The brick storefront addition at last makes an appearance in the year’s plat map. It is addressed as No. 116 Orange Street, and would at one point be the shop of Jacob Rosenthal, a tailor and inventor. His daughter, optometrist Marjorie Rosenthal also operated out of the shop.
The Rosenthals
Their address No. 57 Grape Street, which was the door to the divided eastern wing of the former Greenwood mansion. In other words, they lived behind their shop. Other children of Jacob Rosenthal living at No. 57 Grape were Harry L. Rosenthal, who would eventually become a Monroe County judge, and would die in his chambers during a recess from a 1967 murder trial; Jessie Rosenthal, a concert pianist; and Georgia Rosenthal.

[https://www.newspapers.com/clip/115363599/marjorie-rosenthal/]

[https://www.newspapers.com/clip/115369568/jacob-rosenthal-obituary/]
The Rochester School of Optometry, from which Marjorie Rosenthal graduated, was extant from 1902 through 1928. Between 1918 and 1928 the school occupied the Perkins House at 38 South Washington Street. The school closed after commencement proceedings at Powers Hotel for Rosenthal’s graduating class. She would become treasurer of the Rochester Optometric Society in 1930.

[https://www.libraryweb.org/~digitized/yearbooks/East/1927.pdf]

[http://photo.libraryweb.org/rochimag/rpm/rpm00/rpm00513.jpg]
By 1935, an address “116 ½” appears. A cinder block garage was constructed behind the adjacent house to the west, No. 120 Orange, the former carriage house of John Greenwood.

[https://www.loc.gov/resource/g3804rm.g3804rm_g06217195003/?sp=60&r=0.268,0.065,0.812,0.457,0]
No. 116 Orange Street is subdivided into “A” and “B” storefronts in this 1950 Sanborn map.


Rev. John W. Greenwood
John Greenwood’s son, baptized at Good Shepherd, would himself enter into the priesthood, eventually becoming rector of Trinity Church in Oshkosh, Wisconsin.

[https://www.newspapers.com/article/democrat-and-chronicle-john-w-greenwood/130986376/]

[https://www.google.com/books/edition/Journal_of_the_Annual_Convention_Diocese/hmXkAAAAMAAJ?hl=en&gbpv=0]
After his retirement from rectoring, John W. Greenwood moved to California to be with his children. Apparently distraught by his failing health, he painstakingly wrote letters of farewell to all his family, friends and colleagues before apparently jumping to his death from the steamship “Dorothy Alexander“, between San Diego and Los Angeles.
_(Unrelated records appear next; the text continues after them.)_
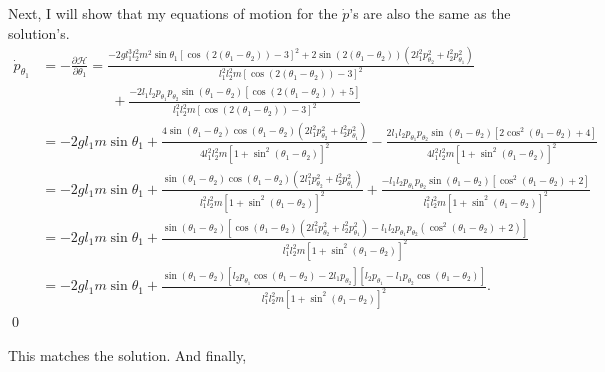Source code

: \documentclass{article}
\theoremstyle{definition}
\newcommand{\p}{\partial}
\newcommand{\ham}{\mathcal{H}}
\newcommand{\f}[2]{\frac{#1}{#2}}
\newcommand{\lb}{\left[}
\newcommand{\rb}{\right]}
\begin{document}
\noindent Next, I will show that my equations of motion for the $\dot{p}$'s are also the same as the solution's.
\begin{align*}
\dot{p}_{\theta_1} &= -\f{\p \ham}{\p \theta_1}  = 
\frac{-2 g l_1^3 l_2^2 m^2 \sin \theta_1[\cos(2 (\theta_1-\theta_2))-3]^2+2 \sin (2(\theta_1-\theta_2)) \left(2 l_1^2p_{\theta_2}^2+l_2^2 p_{\theta_1}^2\right)}{l_1^2 l_2^2 m [\cos (2(\theta_1-\theta_2))-3]^2} \\
&\quad\quad\quad\quad\quad+ \frac{-2l_1l_2 p_{\theta_1}p_{\theta_2} \sin(\theta_1-\theta_2) [\cos (2 (\theta_1-\theta_2))+5]}{l_1^2 l_2^2 m [\cos (2(\theta_1-\theta_2))-3]^2}\\
&= -2gl_1m \sin\theta_1 + \f{4\sin(\theta_1-\theta_2)\cos(\theta_1-\theta_2)\left(2 l_1^2p_{\theta_2}^2+l_2^2 p_{\theta_1}^2\right)}{4l_1^2l_2^2m[1+\sin^2(\theta_1-\theta_2)]^2}
- \frac{2l_1l_2 p_{\theta_1}p_{\theta_2} \sin(\theta_1-\theta_2) [2\cos^2 (\theta_1-\theta_2)+4]}{4l_1^2l_2^2m[1+\sin^2(\theta_1-\theta_2)]^2}\\
&= -2gl_1m \sin\theta_1 + \f{\sin(\theta_1-\theta_2)\cos(\theta_1-\theta_2)\left(2 l_1^2p_{\theta_2}^2+l_2^2 p_{\theta_1}^2\right)}{l_1^2l_2^2m[1+\sin^2(\theta_1-\theta_2)]^2}+ \frac{-l_1l_2 p_{\theta_1}p_{\theta_2} \sin(\theta_1-\theta_2) [\cos^2 (\theta_1-\theta_2)+2]}{l_1^2l_2^2m[1+\sin^2(\theta_1-\theta_2)]^2}\\
&= -2gl_1m \sin\theta_1 + \f{\sin(\theta_1-\theta_2)\lb \cos(\theta_1-\theta_2)\left(2 l_1^2p_{\theta_2}^2+l_2^2 p_{\theta_1}^2\right) -l_1l_2 p_{\theta_1}p_{\theta_2}(\cos^2(\theta_1-\theta_2)+2) \rb}{l_1^2l_2^2m[1+\sin^2(\theta_1-\theta_2)]^2}\\
&= -2gl_1m \sin\theta_1 + \f{\sin(\theta_1-\theta_2)\lb l_2p_{\theta_1}\cos(\theta_1-\theta_2) -2l_1p_{\theta_2} \rb 
\lb l_2p_{\theta_1} - l_1p_{\theta_2}\cos(\theta_1-\theta_2) \rb}
{l_1^2l_2^2m[1+\sin^2(\theta_1-\theta_2)]^2}.
\end{align*}\qed


\noindent This matches the solution. And finally, 
\end{document}
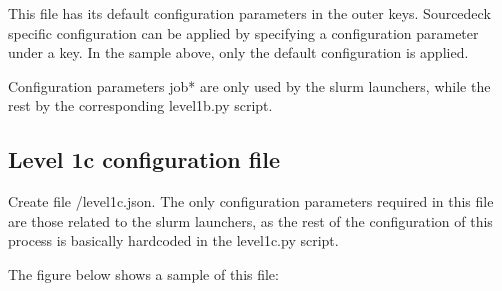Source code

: \documentclass[letterpaper,10pt,english]{sphinxmanual}
\begin{document}
\begin{sphinxVerbatim}[commandchars=\\\{\}]
\end{sphinxVerbatim}

This file has its default configuration parameters in the outer keys.
Source\sphinxhyphen{}deck specific configuration can be applied by specifying a configuration
parameter under a  key. In the sample above, only the default
configuration is applied.

Configuration parameters job* are only used by the slurm launchers, while the
rest by the corresponding level1b.py script.


\subsection{Level 1c configuration file}
\label{\detokenize{index:level-1c-configuration-file}}\label{\detokenize{index:level1c-config-file}}
Create file /level1c.json. The only configuration parameters
required in this file are those related to the slurm launchers, as the rest of
the configuration of this process is basically hardcoded in the level1c.py
script.

The figure below shows a sample of this file:
\end{document}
[https://www.newspapers.com/article/the-oshkosh-northwestern-cleric-missing/131107647/]

[https://www.newspapers.com/article/the-oshkosh-northwestern-fear-rector-kil/131163471/]
JOSANA/Fruit Belt Project
Starting in 2015 the corner of Grape and Orange was a part of efforts by the Fruit Belt Project, a voluntary effort to bring art and community resources to an area touched by poverty and criminal activity. Evidence of the initiatives can be seen in this community garden in the space where 57 Grape Street used to stand. Artwork by local artist and activist Shawn Dunwoody grace the sign and planting box; Dunwoody was a major part of the Fruit Belt Project and its visual design, including the creation of multiple murals.

Though John Greenwood’s home has been lost to the rigors of time and human activity, life continues on these parcels of land. After a decade as a grassy street corner lot, soon the construction vehicles will complete their task and the story of a new building will begin. It’s up to future historians–or perhaps myself, much older and more careworn–to find those stories and frame them anew.